ACTION ITEM: Output the first line below and each one after it, exactly, up to and including the line holding "#### ❌ Problema". Pictures should not be copied.

╭─ DATA EXCERPTS

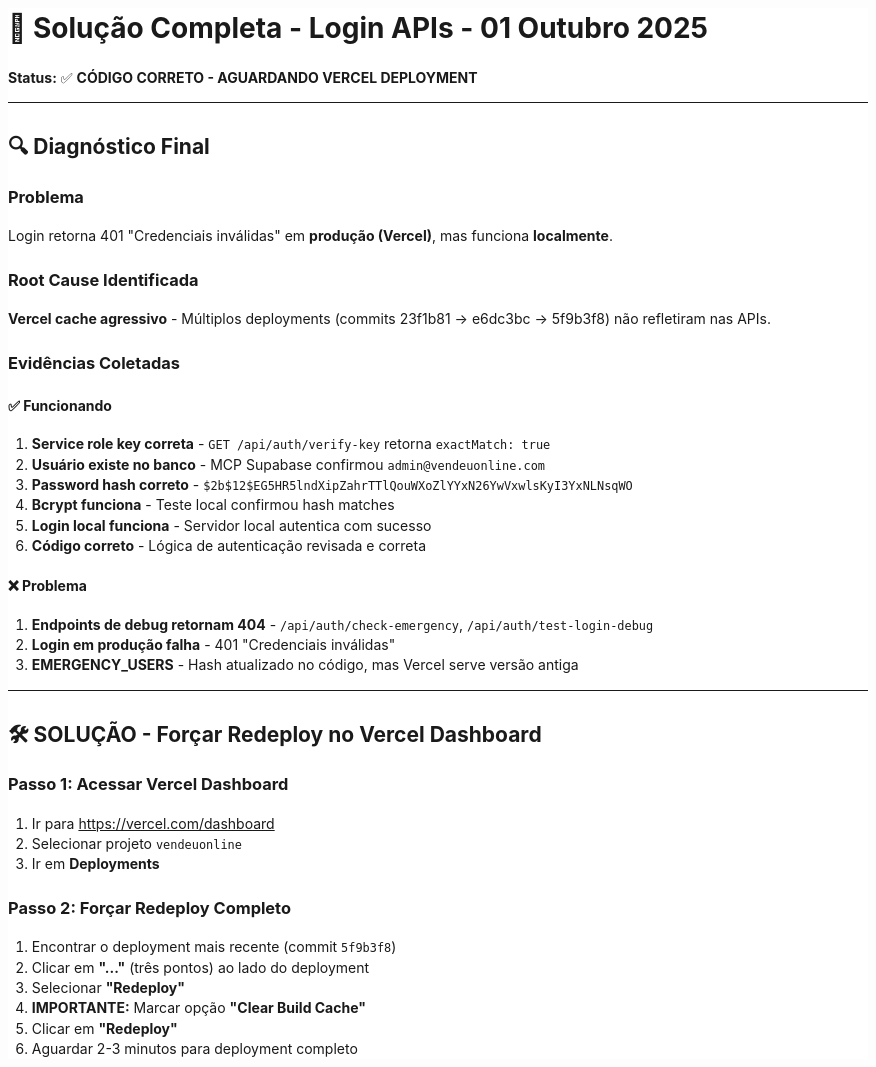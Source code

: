 # 🎯 Solução Completa - Login APIs - 01 Outubro 2025

**Status:** ✅ **CÓDIGO CORRETO - AGUARDANDO VERCEL DEPLOYMENT**

---

## 🔍 Diagnóstico Final

### Problema

Login retorna 401 "Credenciais inválidas" em **produção (Vercel)**, mas funciona **localmente**.

### Root Cause Identificada

**Vercel cache agressivo** - Múltiplos deployments (commits 23f1b81 → e6dc3bc → 5f9b3f8) não refletiram nas APIs.

### Evidências Coletadas

#### ✅ Funcionando

1. **Service role key correta** - `GET /api/auth/verify-key` retorna `exactMatch: true`
2. **Usuário existe no banco** - MCP Supabase confirmou `admin@vendeuonline.com`
3. **Password hash correto** - `$2b$12$EG5HR5lndXipZahrTTlQouWXoZlYYxN26YwVxwlsKyI3YxNLNsqWO`
4. **Bcrypt funciona** - Teste local confirmou hash matches
5. **Login local funciona** - Servidor local autentica com sucesso
6. **Código correto** - Lógica de autenticação revisada e correta

#### ❌ Problema

1. **Endpoints de debug retornam 404** - `/api/auth/check-emergency`, `/api/auth/test-login-debug`
2. **Login em produção falha** - 401 "Credenciais inválidas"
3. **EMERGENCY_USERS** - Hash atualizado no código, mas Vercel serve versão antiga

---

## 🛠️ SOLUÇÃO - Forçar Redeploy no Vercel Dashboard

### Passo 1: Acessar Vercel Dashboard

1. Ir para https://vercel.com/dashboard
2. Selecionar projeto `vendeuonline`
3. Ir em **Deployments**

### Passo 2: Forçar Redeploy Completo

1. Encontrar o deployment mais recente (commit `5f9b3f8`)
2. Clicar em **"..."** (três pontos) ao lado do deployment
3. Selecionar **"Redeploy"**
4. **IMPORTANTE:** Marcar opção **"Clear Build Cache"**
5. Clicar em **"Redeploy"**
6. Aguardar 2-3 minutos para deployment completo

╰─

ANSWER TO THIS EXERCISE:
Source code

: # 🎯 Solução Completa - Login APIs - 01 Outubro 2025

**Status:** ✅ **CÓDIGO CORRETO - AGUARDANDO VERCEL DEPLOYMENT**

---

## 🔍 Diagnóstico Final

### Problema

Login retorna 401 "Credenciais inválidas" em **produção (Vercel)**, mas funciona **localmente**.

### Root Cause Identificada

**Vercel cache agressivo** - Múltiplos deployments (commits 23f1b81 → e6dc3bc → 5f9b3f8) não refletiram nas APIs.

### Evidências Coletadas

#### ✅ Funcionando

1. **Service role key correta** - `GET /api/auth/verify-key` retorna `exactMatch: true`
2. **Usuário existe no banco** - MCP Supabase confirmou `admin@vendeuonline.com`
3. **Password hash correto** - `$2b$12$EG5HR5lndXipZahrTTlQouWXoZlYYxN26YwVxwlsKyI3YxNLNsqWO`
4. **Bcrypt funciona** - Teste local confirmou hash matches
5. **Login local funciona** - Servidor local autentica com sucesso
6. **Código correto** - Lógica de autenticação revisada e correta

#### ❌ Problema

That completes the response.